INPUT DATA -
■ ■ ■ ■ ■
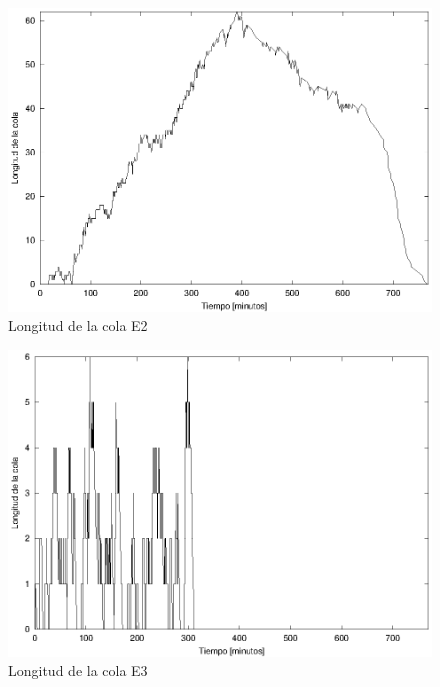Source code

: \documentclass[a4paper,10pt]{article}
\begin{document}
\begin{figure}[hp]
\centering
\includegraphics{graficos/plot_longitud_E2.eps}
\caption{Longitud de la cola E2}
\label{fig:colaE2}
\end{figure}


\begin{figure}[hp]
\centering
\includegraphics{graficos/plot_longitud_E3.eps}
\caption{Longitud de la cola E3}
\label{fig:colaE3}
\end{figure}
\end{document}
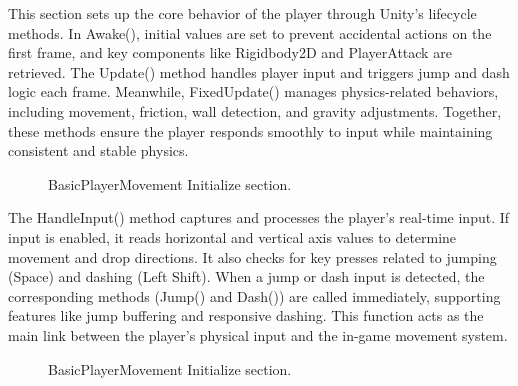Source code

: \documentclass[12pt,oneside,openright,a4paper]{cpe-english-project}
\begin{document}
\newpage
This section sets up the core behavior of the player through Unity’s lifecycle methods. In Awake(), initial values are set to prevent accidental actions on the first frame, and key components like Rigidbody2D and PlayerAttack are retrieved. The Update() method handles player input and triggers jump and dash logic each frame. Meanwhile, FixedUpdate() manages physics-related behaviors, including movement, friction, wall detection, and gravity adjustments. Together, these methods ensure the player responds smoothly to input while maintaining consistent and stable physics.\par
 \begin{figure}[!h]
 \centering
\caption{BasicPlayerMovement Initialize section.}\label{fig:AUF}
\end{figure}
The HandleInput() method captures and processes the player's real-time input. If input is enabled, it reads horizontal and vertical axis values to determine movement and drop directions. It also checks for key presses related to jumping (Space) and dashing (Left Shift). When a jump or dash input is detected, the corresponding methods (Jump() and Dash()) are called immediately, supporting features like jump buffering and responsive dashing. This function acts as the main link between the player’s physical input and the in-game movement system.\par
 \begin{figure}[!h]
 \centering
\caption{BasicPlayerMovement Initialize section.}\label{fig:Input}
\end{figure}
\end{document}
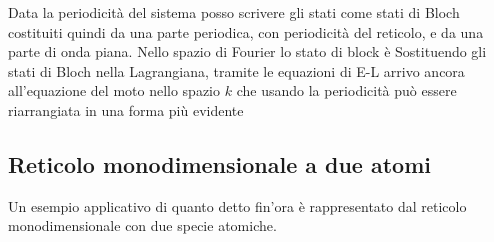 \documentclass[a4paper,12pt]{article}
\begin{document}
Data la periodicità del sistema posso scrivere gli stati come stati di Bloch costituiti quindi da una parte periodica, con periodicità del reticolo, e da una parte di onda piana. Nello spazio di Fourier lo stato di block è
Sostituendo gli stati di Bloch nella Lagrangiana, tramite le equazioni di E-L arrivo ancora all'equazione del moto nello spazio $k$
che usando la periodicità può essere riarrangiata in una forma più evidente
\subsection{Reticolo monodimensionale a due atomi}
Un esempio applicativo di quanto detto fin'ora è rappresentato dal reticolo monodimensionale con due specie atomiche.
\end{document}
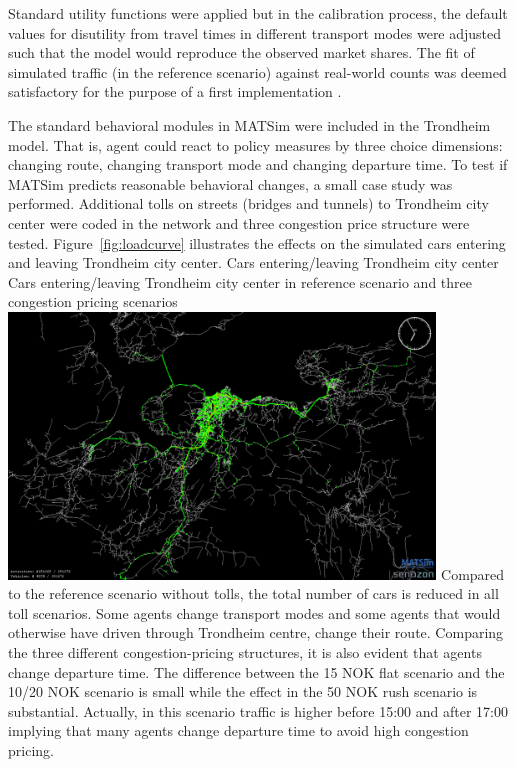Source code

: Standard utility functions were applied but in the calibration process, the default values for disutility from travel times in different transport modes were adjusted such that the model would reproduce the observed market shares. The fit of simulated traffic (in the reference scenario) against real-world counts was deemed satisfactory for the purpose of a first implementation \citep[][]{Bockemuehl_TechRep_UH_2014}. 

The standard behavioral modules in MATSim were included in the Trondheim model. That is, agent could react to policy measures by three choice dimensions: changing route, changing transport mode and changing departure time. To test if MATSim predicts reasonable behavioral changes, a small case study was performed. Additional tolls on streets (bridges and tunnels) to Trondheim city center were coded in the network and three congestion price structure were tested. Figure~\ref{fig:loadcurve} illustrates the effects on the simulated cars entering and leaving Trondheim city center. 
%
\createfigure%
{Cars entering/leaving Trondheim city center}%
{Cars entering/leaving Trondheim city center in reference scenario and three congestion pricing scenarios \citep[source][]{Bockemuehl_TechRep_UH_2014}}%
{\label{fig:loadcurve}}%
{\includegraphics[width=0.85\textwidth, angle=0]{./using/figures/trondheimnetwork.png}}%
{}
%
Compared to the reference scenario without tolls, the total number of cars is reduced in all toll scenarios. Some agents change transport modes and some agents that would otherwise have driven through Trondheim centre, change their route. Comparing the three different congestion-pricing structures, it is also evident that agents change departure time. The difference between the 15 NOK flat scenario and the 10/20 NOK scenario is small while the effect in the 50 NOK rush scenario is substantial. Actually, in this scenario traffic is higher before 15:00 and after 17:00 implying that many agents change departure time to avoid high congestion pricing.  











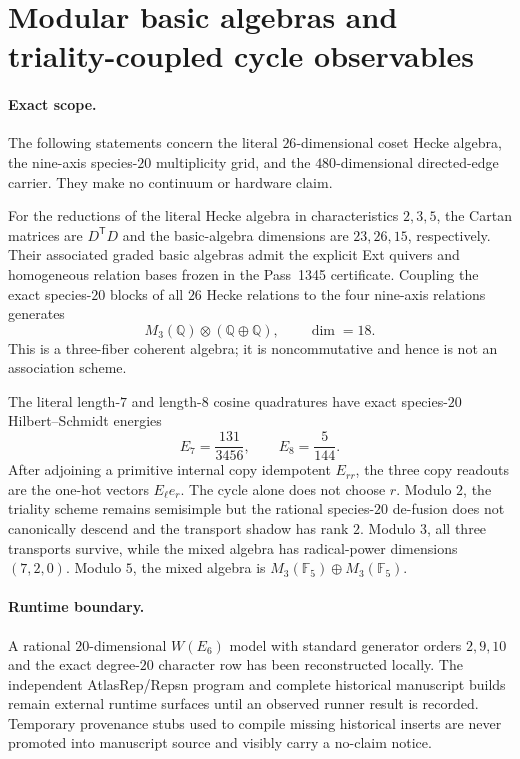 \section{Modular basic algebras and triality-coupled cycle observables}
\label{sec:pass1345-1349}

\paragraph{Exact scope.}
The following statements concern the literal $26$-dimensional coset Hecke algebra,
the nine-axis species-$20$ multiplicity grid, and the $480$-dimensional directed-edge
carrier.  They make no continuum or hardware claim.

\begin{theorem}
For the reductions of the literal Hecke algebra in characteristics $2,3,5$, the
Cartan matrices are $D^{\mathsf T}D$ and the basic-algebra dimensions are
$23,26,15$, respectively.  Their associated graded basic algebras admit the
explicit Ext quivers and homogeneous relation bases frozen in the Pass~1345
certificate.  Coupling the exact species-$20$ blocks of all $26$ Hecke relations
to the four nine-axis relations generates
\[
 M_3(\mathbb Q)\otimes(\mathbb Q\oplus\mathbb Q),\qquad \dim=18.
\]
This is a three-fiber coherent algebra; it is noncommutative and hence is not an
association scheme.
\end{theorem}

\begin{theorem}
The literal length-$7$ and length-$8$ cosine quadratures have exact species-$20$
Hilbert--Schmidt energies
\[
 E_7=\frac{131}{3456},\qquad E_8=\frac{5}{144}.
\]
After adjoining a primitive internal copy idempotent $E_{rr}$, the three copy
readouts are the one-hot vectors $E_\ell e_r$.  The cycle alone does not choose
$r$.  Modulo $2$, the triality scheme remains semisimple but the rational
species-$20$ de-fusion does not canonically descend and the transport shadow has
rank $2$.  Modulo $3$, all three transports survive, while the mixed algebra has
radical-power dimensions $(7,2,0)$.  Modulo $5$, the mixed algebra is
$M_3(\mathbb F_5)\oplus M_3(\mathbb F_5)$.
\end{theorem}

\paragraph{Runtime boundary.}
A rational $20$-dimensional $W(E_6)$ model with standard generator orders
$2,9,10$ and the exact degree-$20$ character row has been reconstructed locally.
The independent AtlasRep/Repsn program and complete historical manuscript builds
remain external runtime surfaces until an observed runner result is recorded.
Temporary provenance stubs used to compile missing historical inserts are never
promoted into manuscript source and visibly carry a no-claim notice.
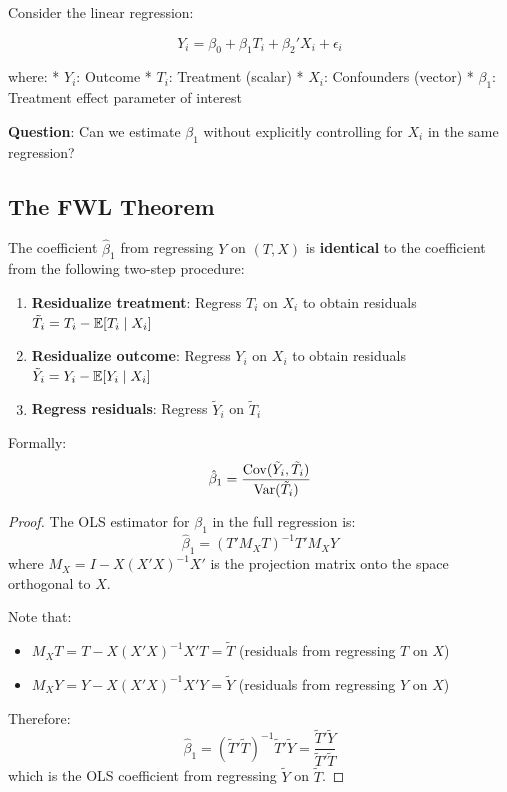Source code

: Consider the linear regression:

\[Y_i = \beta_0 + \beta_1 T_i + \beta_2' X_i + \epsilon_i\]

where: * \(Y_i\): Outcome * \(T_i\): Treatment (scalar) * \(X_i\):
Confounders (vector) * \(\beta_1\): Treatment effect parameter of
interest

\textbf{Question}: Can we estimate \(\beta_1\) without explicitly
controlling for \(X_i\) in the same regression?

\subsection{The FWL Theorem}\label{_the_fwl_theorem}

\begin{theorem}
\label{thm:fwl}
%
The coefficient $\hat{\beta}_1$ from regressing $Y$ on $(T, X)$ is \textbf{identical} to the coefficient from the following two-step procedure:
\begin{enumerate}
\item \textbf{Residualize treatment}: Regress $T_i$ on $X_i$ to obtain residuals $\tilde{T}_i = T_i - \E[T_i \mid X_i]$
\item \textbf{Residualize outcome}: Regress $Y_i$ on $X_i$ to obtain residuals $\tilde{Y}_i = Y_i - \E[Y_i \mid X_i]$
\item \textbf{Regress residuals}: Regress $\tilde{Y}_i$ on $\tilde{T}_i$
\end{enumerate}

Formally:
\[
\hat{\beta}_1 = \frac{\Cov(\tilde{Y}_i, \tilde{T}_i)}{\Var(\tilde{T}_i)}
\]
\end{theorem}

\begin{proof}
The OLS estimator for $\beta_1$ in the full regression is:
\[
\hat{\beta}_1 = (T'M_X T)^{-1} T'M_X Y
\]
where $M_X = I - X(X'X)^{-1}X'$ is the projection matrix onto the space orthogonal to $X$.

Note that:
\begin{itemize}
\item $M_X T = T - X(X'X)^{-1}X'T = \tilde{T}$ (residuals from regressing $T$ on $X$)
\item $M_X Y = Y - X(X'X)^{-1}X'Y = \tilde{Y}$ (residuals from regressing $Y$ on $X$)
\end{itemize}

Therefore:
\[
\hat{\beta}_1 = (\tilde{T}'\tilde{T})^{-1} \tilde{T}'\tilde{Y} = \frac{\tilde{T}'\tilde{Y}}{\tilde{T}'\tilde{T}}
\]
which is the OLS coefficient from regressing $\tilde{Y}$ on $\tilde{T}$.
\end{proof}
■ ■ ■ ■ ■
YOUR OBJECTIVE -
Pull every line containing the string "Modulo" out of the data above and copy it.

ANSWER TO THIS PROBLEM -
$r$.  Modulo $2$, the triality scheme remains semisimple but the rational
rank $2$.  Modulo $3$, all three transports survive, while the mixed algebra has
radical-power dimensions $(7,2,0)$.  Modulo $5$, the mixed algebra is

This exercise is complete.